By Carol Hinz
Editorial Director, Millbrook Press
I’ve been following the comments on Roger Sutton’s recent post, “We ARE here to judge, but . . .” with great interest. When is a mistake or factual error in a book (whether nonfiction or fiction) significant enough to warrant pointing it out in a review? And whose fault is it when a mistake appears in a book?
To address the first question, in the comments Roger says that they won’t mention a very minor mistake. But if a book contains a series of mistakes (e.g. many distracting typos) or an error central to the book’s topic (e.g. a measurement error in a book about measurement), the review will mention it. And that makes perfect sense to me.
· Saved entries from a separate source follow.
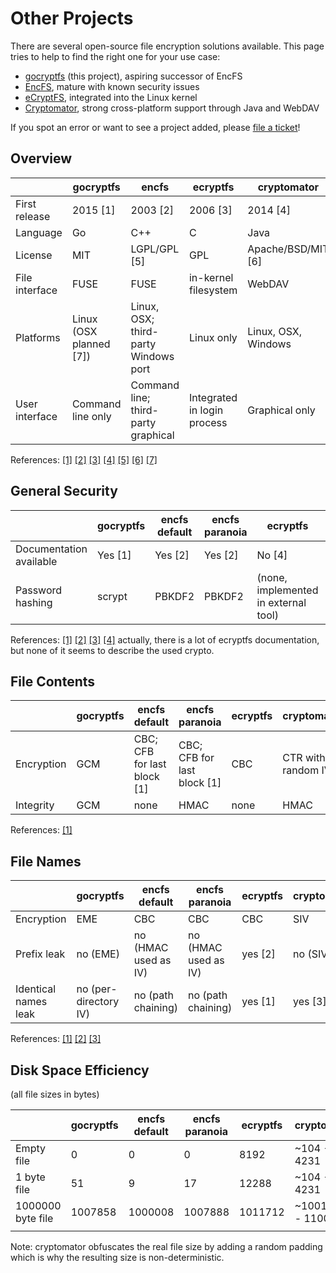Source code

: Other Projects
==============

There are several open-source file encryption solutions available.
This page tries to help to find the right one for your use case:

* [gocryptfs](https://nuetzlich.net/gocryptfs/) (this project), aspiring successor of EncFS
* [EncFS](https://github.com/vgough/encfs), mature with known security issues
* [eCryptFS](http://ecryptfs.org/), integrated into the Linux kernel
* [Cryptomator](https://cryptomator.org/), strong cross-platform support through Java and WebDAV

If you spot an error or want to see a project added, please
[file a ticket](https://github.com/rfjakob/gocryptfs-website)!

Overview
--------

|                |        gocryptfs        |                encfs                 |           ecryptfs          |     cryptomator     |
| -------------- | ----------------------- | ------------------------------------ | --------------------------- | ------------------- |
| First release  | 2015 [1]                | 2003 [2]                             | 2006 [3]                    | 2014 [4]            |
| Language       | Go                      | C++                                  | C                           | Java                |
| License        | MIT                     | LGPL/GPL [5]                         | GPL                         | Apache/BSD/MIT [6]  |
| File interface | FUSE                    | FUSE                                 | in-kernel filesystem        | WebDAV              |
| Platforms      | Linux (OSX planned [7]) | Linux, OSX; third-party Windows port | Linux only                  | Linux, OSX, Windows |
| User interface | Command line only       | Command line; third-party graphical  | Integrated in login process | Graphical only      |

References:
[[1]](https://github.com/rfjakob/gocryptfs/releases/tag/v0.1)
[[2]](https://github.com/vgough/encfs/blob/master/ChangeLog#L1442)
[[3]](https://git.kernel.org/cgit/linux/kernel/git/torvalds/linux.git/commit/?id=237fead619984cc48818fe12ee0ceada3f55b012)
[[4]](https://github.com/cryptomator/cryptomator/releases/tag/v0.1.0)
[[5]](https://github.com/vgough/encfs/blob/master/COPYING)
[[6]](https://github.com/cryptomator/cryptomator/tree/master/LICENSES)
[[7]](https://github.com/rfjakob/gocryptfs/issues/15)


General Security
----------------

|                         | gocryptfs | encfs default | encfs paranoia |               ecryptfs               | cryptomator |
| ----------------------- | --------- | ------------- | -------------- | ------------------------------------ | ----------- |
| Documentation available | Yes [1]   | Yes [2]       | Yes [2]        | No [4]                               | Yes [3]     |
| Password hashing        | scrypt    | PBKDF2        | PBKDF2         | (none, implemented in external tool) | scrypt      |


References:
[[1]](security.md)
[[2]](https://github.com/vgough/encfs/blob/master/DESIGN.md)
[[3]](https://cryptomator.org/#security)
[[4]](http://ecryptfs.org/documentation.html) actually, there is a lot of ecryptfs documentation, but none of
it seems to describe the used crypto.



File Contents
-------------

|            | gocryptfs |        encfs default        |        encfs paranoia       | ecryptfs |    cryptomator     |
| ---------- | --------- | --------------------------- | --------------------------- | -------- | ------------------ |
| Encryption | GCM       | CBC; CFB for last block [1] | CBC; CFB for last block [1] | CBC      | CTR with random IV |
| Integrity  | GCM       | none                        | HMAC                        | none     | HMAC               |

References:
[[1]](https://github.com/vgough/encfs/issues/9)

File Names
----------

|                      |       gocryptfs       |    encfs default     |    encfs paranoia    | ecryptfs | cryptomator |
| -------------------- | --------------------- | -------------------- | -------------------- | -------- | ----------- |
| Encryption           | EME                   | CBC                  | CBC                  | CBC      | SIV         |
| Prefix leak          | no (EME)              | no (HMAC used as IV) | no (HMAC used as IV) | yes [2]  | no (SIV)    |
| Identical names leak | no (per-directory IV) | no (path chaining)   | no (path chaining)   | yes [1]  | yes [3]     |

References:
[[1]](https://gist.github.com/rfjakob/a04364c55b3ee231078d)
[[2]](https://gist.github.com/rfjakob/61a17bf3c7eb9932d791)
[[3]](https://github.com/cryptomator/cryptomator/issues/128)

Disk Space Efficiency
---------------------

(all file sizes in bytes)

|                   | gocryptfs | encfs default | encfs paranoia | ecryptfs |    cryptomator     |
| ----------------- | --------- | ------------- | -------------- | -------- | ------------------ |
| Empty file        |         0 |             0 |              0 |     8192 | ~104 - 4231        |
| 1 byte file       |        51 |             9 |             17 |    12288 | ~104 - 4231        |
| 1000000 byte file |   1007858 |       1000008 |        1007888 |  1011712 | ~1001161 - 1100936 |
|                   |           |               |                |          |                    |

Note: cryptomator obfuscates the real file size by adding a random padding which
is why the resulting size is non-deterministic.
Speaking of perfect, I’m a perfectionist, so it’s been tough for me to accept the fact that in book publishing (as in life), mistakes are inevitable and unavoidable. That’s not to say that all books contain mistakes or that we shouldn’t do our best to make books as error-free as humanly possible. But we are all human, and from time to time, something will slip past all the many people who review a book before it goes to the printer (author, illustrator, editor, editorial director, designer, copyeditor, etc.). We do at least have a good system for making corrections in reprints and paperback editions. (And with the advent of e-books, there may be a way to correct any errors right away.)
I don’t think there’s often a simple answer when placing blame. If an author made an error, and an editor didn’t catch it while fact-checking, don’t they share a bit of that blame? If the typesetter’s finger slipped and the proofreader, editor, and author all failed to notice a typo, don’t they share a little bit of that blame? If one person involved with a book is consistently making a lot of mistakes, something needs to change. But even the most accurate person in the world is going to miss something now and then. Placing blame can feel satisfying on one level (“It wasn’t my fault!”), but it doesn’t really change anything. The more important thing is to have a system in place that allows us to catch as many errors as possible while still getting the books done efficiently.
P.S. I’ve proofread this post several times, but by taking on the subject of errors, I just know that somewhere there’s probably a mistake. Five points to anyone who points out an error. (No, those points aren’t redeemable for anything other than personal satisfaction!)
2 thoughts on “On Mistakes”
Laurie S. Sutton
I've been a professional editor, proofreader, copyeditor, and author, and I've suffered a few gaffs in my long career. It's bound to happen. We're human. But sometimes even the spellcheck on my computer is wrong. Infallible machine? No — a human has input the data.
Laurie, I've also noticed that my computer's spellcheck doesn't always agree with Merriam Webster's 11th Edition. The first example that comes to mind is bloodred. (I was quite surprised to find it as one word in Webster's!)